==== THE DATA

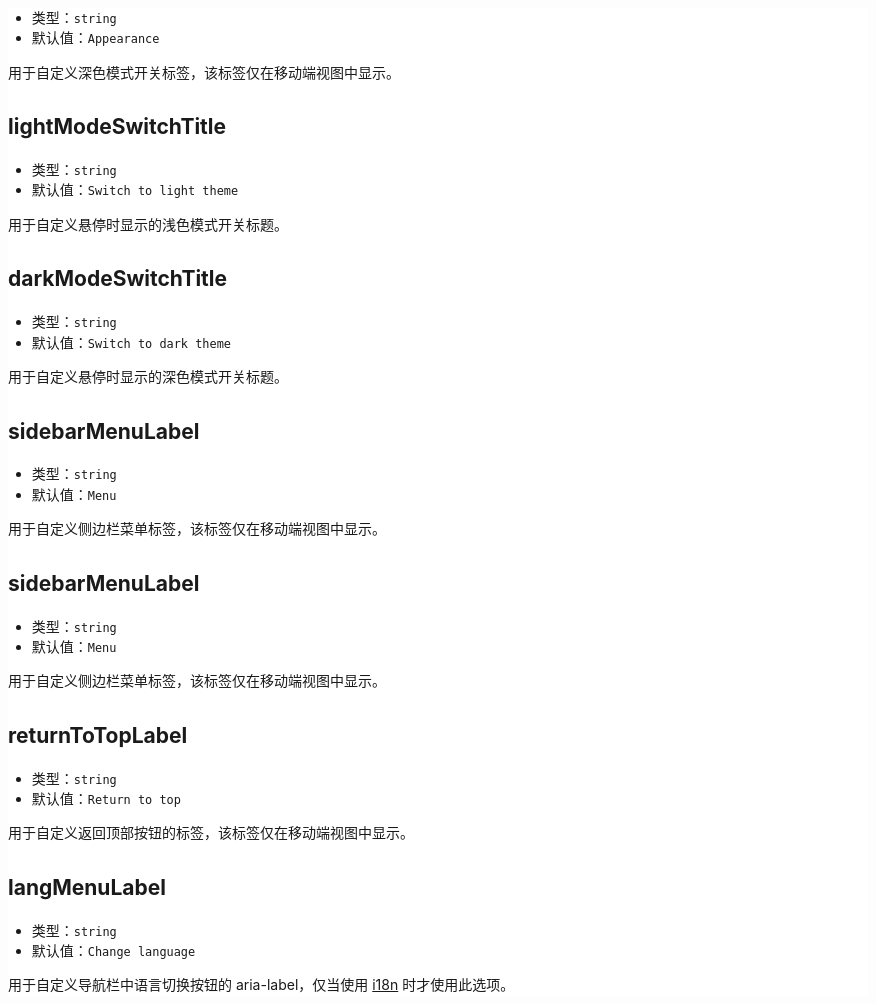 *   类型：`string`
*   默认值：`Appearance`

用于自定义深色模式开关标签，该标签仅在移动端视图中显示。

## lightModeSwitchTitle[​](https://vitepress.dev/zh/reference/default-theme-config#lightmodeswitchtitle)

*   类型：`string`
*   默认值：`Switch to light theme`

用于自定义悬停时显示的浅色模式开关标题。

## darkModeSwitchTitle[​](https://vitepress.dev/zh/reference/default-theme-config#darkmodeswitchtitle)

*   类型：`string`
*   默认值：`Switch to dark theme`

用于自定义悬停时显示的深色模式开关标题。

## sidebarMenuLabel[​](https://vitepress.dev/zh/reference/default-theme-config#sidebarmenulabel)

*   类型：`string`
*   默认值：`Menu`

用于自定义侧边栏菜单标签，该标签仅在移动端视图中显示。

## sidebarMenuLabel[​](https://vitepress.dev/zh/reference/default-theme-config#sidebarmenulabel)

*   类型：`string`
*   默认值：`Menu`

用于自定义侧边栏菜单标签，该标签仅在移动端视图中显示。

## returnToTopLabel[​](https://vitepress.dev/zh/reference/default-theme-config#returntotoplabel)

*   类型：`string`
*   默认值：`Return to top`

用于自定义返回顶部按钮的标签，该标签仅在移动端视图中显示。

## langMenuLabel[​](https://vitepress.dev/zh/reference/default-theme-config#langmenulabel)

*   类型：`string`
*   默认值：`Change language`

用于自定义导航栏中语言切换按钮的 aria-label，仅当使用 [i18n](https://vitepress.dev/zh/guide/i18n) 时才使用此选项。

========

AIM OF THE TASK: Word for word, restate all of the data, but do not copy the pictures.

FINISHED TASK:
 *   类型：`string`
*   默认值：`Appearance`

用于自定义深色模式开关标签，该标签仅在移动端视图中显示。

## lightModeSwitchTitle[​](https://vitepress.dev/zh/reference/default-theme-config#lightmodeswitchtitle)

*   类型：`string`
*   默认值：`Switch to light theme`

用于自定义悬停时显示的浅色模式开关标题。

## darkModeSwitchTitle[​](https://vitepress.dev/zh/reference/default-theme-config#darkmodeswitchtitle)

*   类型：`string`
*   默认值：`Switch to dark theme`

用于自定义悬停时显示的深色模式开关标题。

## sidebarMenuLabel[​](https://vitepress.dev/zh/reference/default-theme-config#sidebarmenulabel)

*   类型：`string`
*   默认值：`Menu`

用于自定义侧边栏菜单标签，该标签仅在移动端视图中显示。

## sidebarMenuLabel[​](https://vitepress.dev/zh/reference/default-theme-config#sidebarmenulabel)

*   类型：`string`
*   默认值：`Menu`

用于自定义侧边栏菜单标签，该标签仅在移动端视图中显示。

## returnToTopLabel[​](https://vitepress.dev/zh/reference/default-theme-config#returntotoplabel)

*   类型：`string`
*   默认值：`Return to top`

用于自定义返回顶部按钮的标签，该标签仅在移动端视图中显示。

## langMenuLabel[​](https://vitepress.dev/zh/reference/default-theme-config#langmenulabel)

*   类型：`string`
*   默认值：`Change language`

用于自定义导航栏中语言切换按钮的 aria-label，仅当使用 [i18n](https://vitepress.dev/zh/guide/i18n) 时才使用此选项。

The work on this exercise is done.